===== DATASET CONTENT
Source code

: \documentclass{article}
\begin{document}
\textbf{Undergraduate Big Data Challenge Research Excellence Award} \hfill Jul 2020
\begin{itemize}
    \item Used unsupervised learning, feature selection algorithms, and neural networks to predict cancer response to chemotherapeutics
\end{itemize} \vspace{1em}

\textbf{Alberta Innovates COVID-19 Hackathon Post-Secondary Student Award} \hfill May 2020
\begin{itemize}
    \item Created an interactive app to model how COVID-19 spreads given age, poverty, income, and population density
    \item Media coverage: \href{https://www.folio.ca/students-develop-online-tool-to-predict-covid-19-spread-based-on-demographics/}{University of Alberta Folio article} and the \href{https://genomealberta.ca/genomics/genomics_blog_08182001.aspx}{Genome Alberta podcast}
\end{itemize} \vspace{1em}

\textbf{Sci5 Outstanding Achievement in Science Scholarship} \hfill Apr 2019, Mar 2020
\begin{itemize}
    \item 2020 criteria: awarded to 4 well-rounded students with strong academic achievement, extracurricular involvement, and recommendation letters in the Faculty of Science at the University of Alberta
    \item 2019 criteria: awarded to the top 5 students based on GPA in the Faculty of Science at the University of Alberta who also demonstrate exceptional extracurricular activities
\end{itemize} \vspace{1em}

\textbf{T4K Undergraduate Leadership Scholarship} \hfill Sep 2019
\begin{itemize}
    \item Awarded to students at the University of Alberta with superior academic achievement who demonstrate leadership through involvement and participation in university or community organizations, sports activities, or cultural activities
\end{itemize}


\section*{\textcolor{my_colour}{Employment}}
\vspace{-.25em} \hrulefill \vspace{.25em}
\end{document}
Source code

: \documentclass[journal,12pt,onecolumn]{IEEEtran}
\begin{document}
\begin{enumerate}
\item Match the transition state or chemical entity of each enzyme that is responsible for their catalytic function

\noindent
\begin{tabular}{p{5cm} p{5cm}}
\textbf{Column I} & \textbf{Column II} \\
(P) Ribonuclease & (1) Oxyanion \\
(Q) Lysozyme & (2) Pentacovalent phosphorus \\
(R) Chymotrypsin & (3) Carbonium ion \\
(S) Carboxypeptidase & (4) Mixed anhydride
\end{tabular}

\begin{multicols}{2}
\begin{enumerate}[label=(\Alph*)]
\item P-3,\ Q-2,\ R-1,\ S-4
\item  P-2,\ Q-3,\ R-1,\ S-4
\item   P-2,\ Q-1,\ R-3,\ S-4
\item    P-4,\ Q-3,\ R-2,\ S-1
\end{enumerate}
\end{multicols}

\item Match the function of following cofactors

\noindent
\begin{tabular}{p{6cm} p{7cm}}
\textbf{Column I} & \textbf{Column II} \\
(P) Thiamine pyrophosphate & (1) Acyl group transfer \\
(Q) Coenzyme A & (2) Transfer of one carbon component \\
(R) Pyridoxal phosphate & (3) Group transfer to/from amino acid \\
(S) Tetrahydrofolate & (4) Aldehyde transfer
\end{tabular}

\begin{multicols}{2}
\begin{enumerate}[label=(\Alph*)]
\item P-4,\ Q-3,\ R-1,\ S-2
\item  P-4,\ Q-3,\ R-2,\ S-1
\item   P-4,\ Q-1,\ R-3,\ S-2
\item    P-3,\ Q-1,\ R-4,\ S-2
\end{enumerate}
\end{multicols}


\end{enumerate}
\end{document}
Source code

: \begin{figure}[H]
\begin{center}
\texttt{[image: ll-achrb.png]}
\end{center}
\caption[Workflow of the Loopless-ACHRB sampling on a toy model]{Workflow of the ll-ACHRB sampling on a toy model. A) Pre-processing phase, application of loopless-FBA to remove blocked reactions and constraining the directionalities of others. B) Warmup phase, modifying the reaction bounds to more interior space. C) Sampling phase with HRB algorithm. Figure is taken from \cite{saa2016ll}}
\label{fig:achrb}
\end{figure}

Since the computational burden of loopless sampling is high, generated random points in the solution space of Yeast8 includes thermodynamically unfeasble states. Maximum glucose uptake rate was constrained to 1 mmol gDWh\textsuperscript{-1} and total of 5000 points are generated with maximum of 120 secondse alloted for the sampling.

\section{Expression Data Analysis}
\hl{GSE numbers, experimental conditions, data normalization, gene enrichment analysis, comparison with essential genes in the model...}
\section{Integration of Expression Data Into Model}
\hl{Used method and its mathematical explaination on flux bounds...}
==========
TASK: Report every line of the records that contains the word "Undergraduate".

ANSWER:
\textbf{Undergraduate Big Data Challenge Research Excellence Award} \hfill Jul 2020
\textbf{T4K Undergraduate Leadership Scholarship} \hfill Sep 2019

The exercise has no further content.